How can you improve the runtime performance of your analysis?
The first and best answer, of course, is to migrate to the SAP HANA database. Thanks to in-memory technology, HANA accelerates data access and enables data processing directly where the data is located. This technology saves time when transferring mass data between the database server and application server.
But as the amount of data continues to grow, at some point SAP S/4HANA and SAP BW/4HANA users need to consider other performance optimization options. In general, there are three areas that you should consider:
1) Optimal use of SAP HANA functionality:
Make sure that the tables have the correct storage type for the respective requirement, especially for self-defined models. For small tables, especially if you change entire records, the row-based storage approach is optimal. However, if you use tables for reporting and you aggregate individual columns, the column store format is better. If the access times for the column store format are increasing, ensure the jobs that re-sort and condense the column store (delta merge jobs) are executed often enough and are successful. For programs, make sure that as much logic as possible is processed in the database, for example with native calculation views. Read only the columns needed. Choose performance-optimized join types in calculation views: if the referential integrity of data is guaranteed, use referential joins instead of inner joins.

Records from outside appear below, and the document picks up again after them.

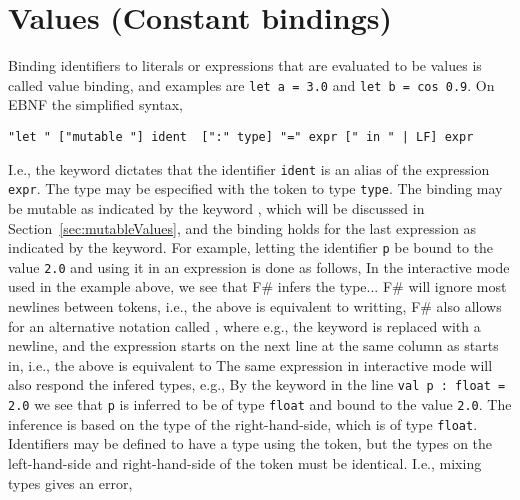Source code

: \section{Values (Constant bindings)}
Binding identifiers to literals or expressions that are evaluated to be values is called value binding, and examples are \lstinline!let a = 3.0! and \lstinline!let b = cos 0.9!. On EBNF the simplified syntax,
%
\begin{lstlisting}[language=EBNF]
"let " ["mutable "] ident  [":" type] "=" expr [" in " | LF] expr
\end{lstlisting}
I.e., the  keyword dictates that the identifier \lstinline[language=EBNF]!ident! is an alias of the expression \lstinline[language=EBNF]!expr!. The type may be especified with the \idx{\token{:}} token to type \lstinline[language=EBNF]!type!. The binding may be mutable as indicated by the keyword , which will be discussed in Section~\ref{sec:mutableValues}, and the binding holds  for the last expression as indicated by the  keyword. For example, letting the identifier \lstinline!p! be bound to the value \lstinline!2.0! and using it in an expression is done as follows,
%
%
In the interactive mode used in the example above, we see that F\# infers the type...
F\# will ignore most newlines between tokens, i.e., the above is equivalent to writting,
%
%
F\# also allows for an alternative notation called , where e.g., the  keyword is replaced with a newline, and the expression starts on the next line at the same column as  starts in, i.e., the above is equivalent to
%
%
The same expression in interactive mode will also respond the infered types, e.g.,
%
%
By the  keyword in the line \lstinline!val p : float = 2.0! we see that \lstinline!p! is inferred to be of type \lstinline!float! and bound to the value \lstinline!2.0!. The inference is based on the type of the right-hand-side, which is of type \lstinline!float!.  Identifiers may be defined to have a type using the \token{:} token, but the types on the left-hand-side and right-hand-side of the \token{=} token must be identical. I.e., mixing types gives an error,
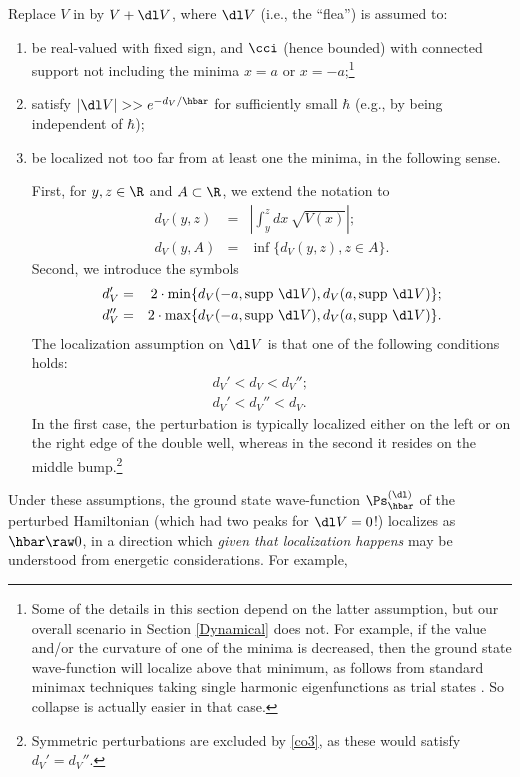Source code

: \documentclass[12pt]{article}
\begin{document}
Replace $V$ in  by $V+\dl V$, where $\dl V$ (i.e., the ``flea'')  is assumed to:
\begin{enumerate}
\item be real-valued with fixed sign, and $\cci$ (hence bounded) with connected support  not including the minima $x=a$ or $x=-a$;\footnote{
Some of the details in this section depend on the latter assumption, but our overall scenario in Section \ref{Dynamical} does not. 
For example, if the value and/or the curvature of one of the minima is decreased, then the ground state wave-function will localize above that minimum, as follows from standard minimax techniques taking single harmonic eigenfunctions as trial states \cite{GGJL,RS4}. So collapse is actually easier in that case.}
\item satisfy $|\dl V| >> e^{-d_V/\hbar}$ for sufficiently small $\hbar$ (e.g., by being  independent of $\hbar$);
\item\label{co3}  be localized not too far from at least one the minima, in the following sense. 

First, for $y,z\in\R$  and $A\subset\R$, we extend the notation  to 
\begin{eqnarray}
d_V(y,z)&=&\left| \int_y^z dx\, \sqrt{V(x)}\right|;\label{Cwkb2}\\
d_V(y,A)&=& \inf\{ d_V(y,z), z\in A\}.
\end{eqnarray}
Second, we introduce the symbols
\begin{eqnarray}
d_V'&=&2\cdot \min\{d_V(-a,\mbox{supp}\ \dl V),d_V(a,\mbox{supp}\ \dl V)\};\\
d_V''&=&2\cdot \max\{d_V(-a,\mbox{supp}\ \dl V),d_V(a,\mbox{supp}\ \dl V)\}.
\end{eqnarray}
The localization assumption on $\dl V$ is that one of the following conditions holds:
\begin{eqnarray}
d_V'< d_V< d_V'' ; && \label{case1a} \\
d_V'< d_V''< d_V \label{case2a}.
\end{eqnarray}
In the first case, the perturbation is typically localized either on the left or on the right edge of the double well, whereas in the second it resides
 on the middle bump.\footnote{Symmetric perturbations are excluded by \ref{co3}, as these would satisfy  $d_V'=d_V''$.}
\end{enumerate}
Under these assumptions,  the ground state wave-function $\Ps^{(\dl)}_{\hbar}$ of the perturbed Hamiltonian (which had two peaks for $\dl V=0$!) localizes as $\hbar\raw 0$, in a direction which \emph{given that localization happens} may be understood from energetic considerations. For example,
\end{document}
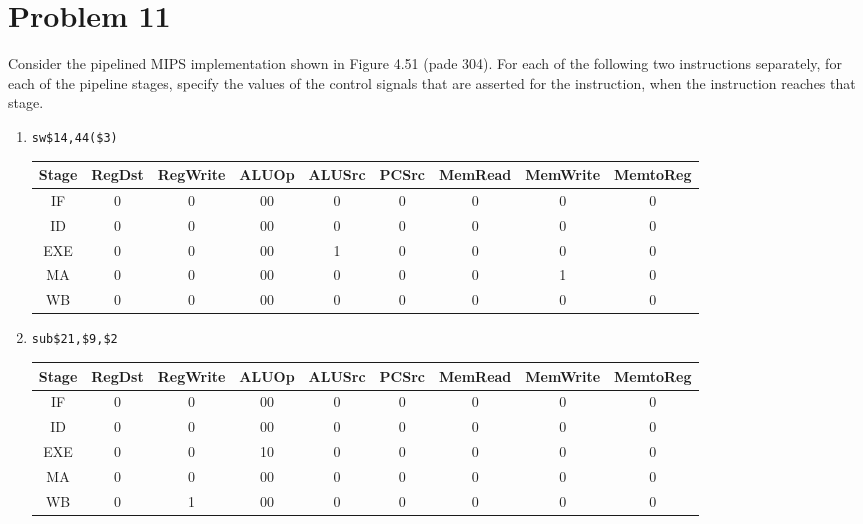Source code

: \documentclass[10pt,letterpaper]{article}
\newcommand\tab[1][0.5cm]{\hspace*{#1}}
\begin{document}
\section{Problem 11}
Consider the pipelined MIPS implementation shown in Figure 4.51 (pade 304). For each of the following two instructions separately, for each of the pipeline stages, specify the values of the control signals that are asserted for the instruction, when the instruction reaches that stage.
\begin{enumerate}[label=\alph*.]
\item \texttt{sw\tab\$14,44(\$3)}
\begin{center}
\begin{tabular} { |c|c|c|c|c|c|c|c|c| }
\hline
Stage & RegDst & RegWrite & ALUOp & ALUSrc & PCSrc & MemRead & MemWrite & MemtoReg \\
\hline
IF & 0 & 0 & 00 & 0 & 0 & 0 & 0 & 0 \\
\hline
ID & 0 & 0 & 00 & 0 & 0 & 0 & 0 & 0 \\
\hline
EXE & 0 & 0 & 00 & 1 & 0 & 0 & 0 & 0 \\
\hline
MA & 0 & 0 & 00 & 0 & 0 & 0 & 1 & 0 \\
\hline
WB & 0 & 0 & 00 & 0 & 0 & 0 & 0 & 0 \\
\hline
\end{tabular}
\end{center}
\item \texttt{sub\tab\$21,\$9,\$2}
\begin{center}
\begin{tabular} { |c|c|c|c|c|c|c|c|c| }
\hline
Stage & RegDst & RegWrite & ALUOp & ALUSrc & PCSrc & MemRead & MemWrite & MemtoReg \\
\hline
IF & 0 & 0 & 00 & 0 & 0 & 0 & 0 & 0 \\
\hline
ID & 0 & 0 & 00 & 0 & 0 & 0 & 0 & 0 \\
\hline
EXE & 0 & 0 & 10 & 0 & 0 & 0 & 0 & 0 \\
\hline
MA & 0 & 0 & 00 & 0 & 0 & 0 & 0 & 0 \\
\hline
WB & 0 & 1 & 00 & 0 & 0 & 0 & 0 & 0 \\
\hline
\end{tabular}
\end{center}
\end{enumerate}
\end{document}

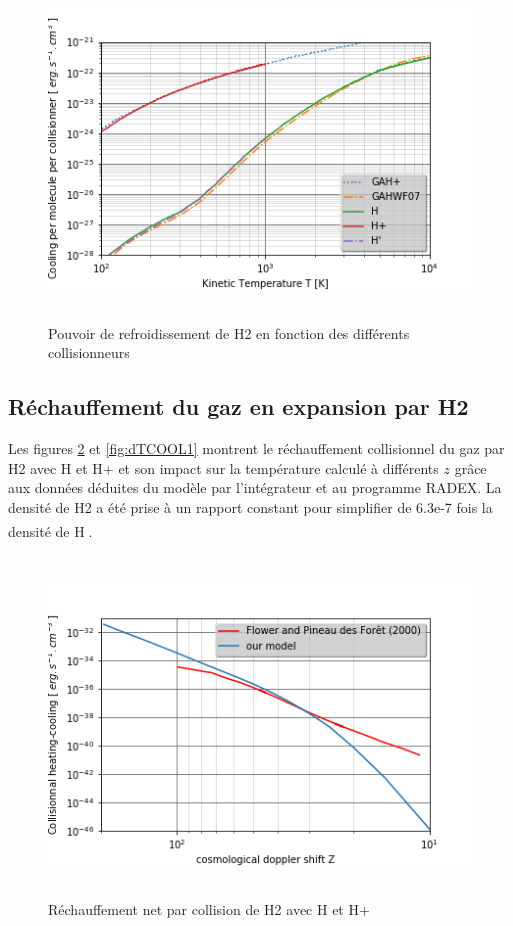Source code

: \documentclass[10pt, a4paper]{report}
\numberwithin{equation}{subsection}
\begin{document}
\begin{figure}[]
\centering
\includegraphics[width=14.0cm,height=9cm]{CPfinal.png}
\caption{Pouvoir de refroidissement de H2 en fonction des différents collisionneurs}
\label{fig:CPfinal}
\end{figure}

\subsection{Réchauffement du gaz en expansion par H2}
Les figures \ref{fig:ZCOOL1} et  \ref{fig:dTCOOL1} montrent le réchauffement collisionnel du gaz par H2 avec H et H+ et son impact sur la température calculé à différents $z$ grâce aux données déduites du modèle par l'intégrateur et au programme RADEX. La densité de H2 a été prise à un rapport constant pour simplifier de 6.3e-7 fois la densité de H\textsuperscript{\cite{Galli} \cite{Flower}}.   
\begin{figure}[]
\centering
\includegraphics[width=14.0cm,height=9cm]{Zcoolfinal.png}
\caption{Réchauffement net par collision de H2 avec H et H+}
\label{fig:ZCOOL1}
\end{figure}
\end{document}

2) Additional saving of values:
If highly aggregated data is required (for example, thousands of rows are aggregated to one average) and if large amounts of data are read frequently, storing the aggregated data results makes sense, especially if key figure filters are executed on the aggregated values. Since joins on calculated values are much slower than joins on stored column contents, the performance of such joins can be increased if the calculated values are physically stored.
With SAP HANA, it is also useful to buffer data that is to be read repeatedly in an application cache.
3) Additional options for performance optimization:
Large SAP HANA database tables are partitioned by default using a hash function, i.e. divided into parts that are read in parallel. But even with medium-sized tables, manually defined partitioning can make sense. Make sure that you use as partitioning criteria fields that are used in the queries as a drilldown or filter characteristic and that the partitions are of a similar size. In a few cases, even an index over several columns can be useful; analyze the performance with and without this option.